Michigan should prioritize early COVID treatments
When lawmakers return after the first of the year, they should consider this their No. 1 priority: allocating federal virus aid to combat the impact of COVID in Michigan.
The House last week signed off on around $1 billion in funding that would invest in new treatments and increase locations for receiving them, in addition to other measures aimed at easing the burden on the state’s hospitals and health care staff. But the Senate still must give its approval.
This is an excellent use of some of the billions in relief dollars the state has yet to spend.
Michigan continues to lead the country in new COVID cases and hospitalizations, and deaths are also on the rise. Hospitals are at or near capacity across the state. The health department on Monday reported 4,518 adults were hospitalized with confirmed virus infections — the highest to date. These numbers have trended upward since July and have stayed above 4,000 for more than a week.
Gov. Gretchen Whitmer and the state health department have rightly avoided new statewide mandates or lockdowns to address this latest surge, as other states are starting to do. Health officials have instead pushed vaccines and encouraged masking.
But it’s becoming clear that vaccines alone are not enough to combat the virus. Many Michiganians are simply not going to get the shot, and vaccines may not be as successful in blocking new variants like omicron.
Other treatments must be considered, too, to prevent serious illness and hospitalization, and give our state’s beleaguered health care workers a break.
The House plan would set aside $134 million to purchase monoclonal antibodies and other treatments for COVID, and include eight new delivery sites for the antibodies that are currently only available at hospitals. Another $300 million would go toward health care employee recruitment and retention. And $90 million would support vaccinations.
Similarly, the House and Senate supported legislation that eases licensing regulations on out-of-state health care workers.

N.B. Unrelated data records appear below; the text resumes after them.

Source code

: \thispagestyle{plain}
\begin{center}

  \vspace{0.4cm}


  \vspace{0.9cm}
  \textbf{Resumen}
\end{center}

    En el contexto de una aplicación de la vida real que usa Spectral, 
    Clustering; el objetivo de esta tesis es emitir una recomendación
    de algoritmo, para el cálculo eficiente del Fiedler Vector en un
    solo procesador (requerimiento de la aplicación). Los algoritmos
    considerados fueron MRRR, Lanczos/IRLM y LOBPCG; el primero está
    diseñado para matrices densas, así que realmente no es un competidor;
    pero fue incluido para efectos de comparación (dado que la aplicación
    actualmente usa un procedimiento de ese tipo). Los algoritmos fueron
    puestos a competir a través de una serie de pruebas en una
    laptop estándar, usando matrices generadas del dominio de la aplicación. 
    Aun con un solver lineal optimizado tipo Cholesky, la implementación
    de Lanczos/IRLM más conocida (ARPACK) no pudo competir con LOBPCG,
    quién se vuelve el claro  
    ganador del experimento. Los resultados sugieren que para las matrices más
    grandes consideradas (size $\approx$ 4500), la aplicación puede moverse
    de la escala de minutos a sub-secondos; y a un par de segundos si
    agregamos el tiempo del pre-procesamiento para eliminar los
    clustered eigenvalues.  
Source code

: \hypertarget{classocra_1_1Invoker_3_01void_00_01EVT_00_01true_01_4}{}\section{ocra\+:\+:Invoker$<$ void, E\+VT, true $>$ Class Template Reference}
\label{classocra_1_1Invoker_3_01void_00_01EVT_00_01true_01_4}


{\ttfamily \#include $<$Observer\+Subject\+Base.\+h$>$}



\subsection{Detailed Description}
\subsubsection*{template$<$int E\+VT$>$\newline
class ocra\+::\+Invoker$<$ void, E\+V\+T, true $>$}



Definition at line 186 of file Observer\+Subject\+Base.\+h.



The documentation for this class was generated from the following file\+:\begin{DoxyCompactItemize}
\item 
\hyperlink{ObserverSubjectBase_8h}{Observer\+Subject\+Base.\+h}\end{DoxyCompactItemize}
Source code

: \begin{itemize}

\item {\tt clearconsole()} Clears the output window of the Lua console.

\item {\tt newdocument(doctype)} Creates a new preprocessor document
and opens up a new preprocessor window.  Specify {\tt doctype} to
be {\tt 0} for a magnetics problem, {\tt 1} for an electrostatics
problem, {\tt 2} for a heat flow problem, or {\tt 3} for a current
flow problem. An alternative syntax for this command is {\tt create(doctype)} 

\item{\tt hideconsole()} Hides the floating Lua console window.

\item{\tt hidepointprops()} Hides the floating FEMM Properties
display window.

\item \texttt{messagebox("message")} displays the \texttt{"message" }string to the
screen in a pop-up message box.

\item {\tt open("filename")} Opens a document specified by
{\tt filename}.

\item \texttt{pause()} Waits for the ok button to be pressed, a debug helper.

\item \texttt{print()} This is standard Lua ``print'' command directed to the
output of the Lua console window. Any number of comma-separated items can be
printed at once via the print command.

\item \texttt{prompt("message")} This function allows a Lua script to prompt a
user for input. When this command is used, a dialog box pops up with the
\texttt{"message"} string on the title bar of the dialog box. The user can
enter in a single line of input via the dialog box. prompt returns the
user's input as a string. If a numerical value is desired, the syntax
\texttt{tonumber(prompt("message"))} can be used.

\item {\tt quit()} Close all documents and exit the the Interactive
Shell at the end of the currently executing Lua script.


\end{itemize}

Rep. Mary Whiteford, R-Casco Township, is a registered nurse and vice chair of the Appropriations Committee, and she thinks state residents should be more aware of early treatments and have greater access to them. She’s heard of individuals having to drive hours to access the antibodies.
“Nobody talks about these treatments,” Whiteford says.
Separately, last week she introduced another bill that would amend the state’s “right to try” law, which allows some patients greater access to new treatments and medications. She thinks COVID patients would benefit from greater options.
New treatments are coming online all the time, and the state must be nimble in ensuring residents have access to them.
For instance, Pfizer recently offered good news on the effectiveness of its antiviral pill Paxlovid, which proved in trial data to reduce hospitalization in high-risk groups by nearly 90%.
The Food and Drug Administration must still approve the treatment, but once it does, Michigan should be ready.
It’s discouraging that nearly two years after the pandemic emerged, it’s still wreaking havoc on our lives. Investing in early treatments and continuing to encourage vaccination seem the best ways to protect Michigan citizens.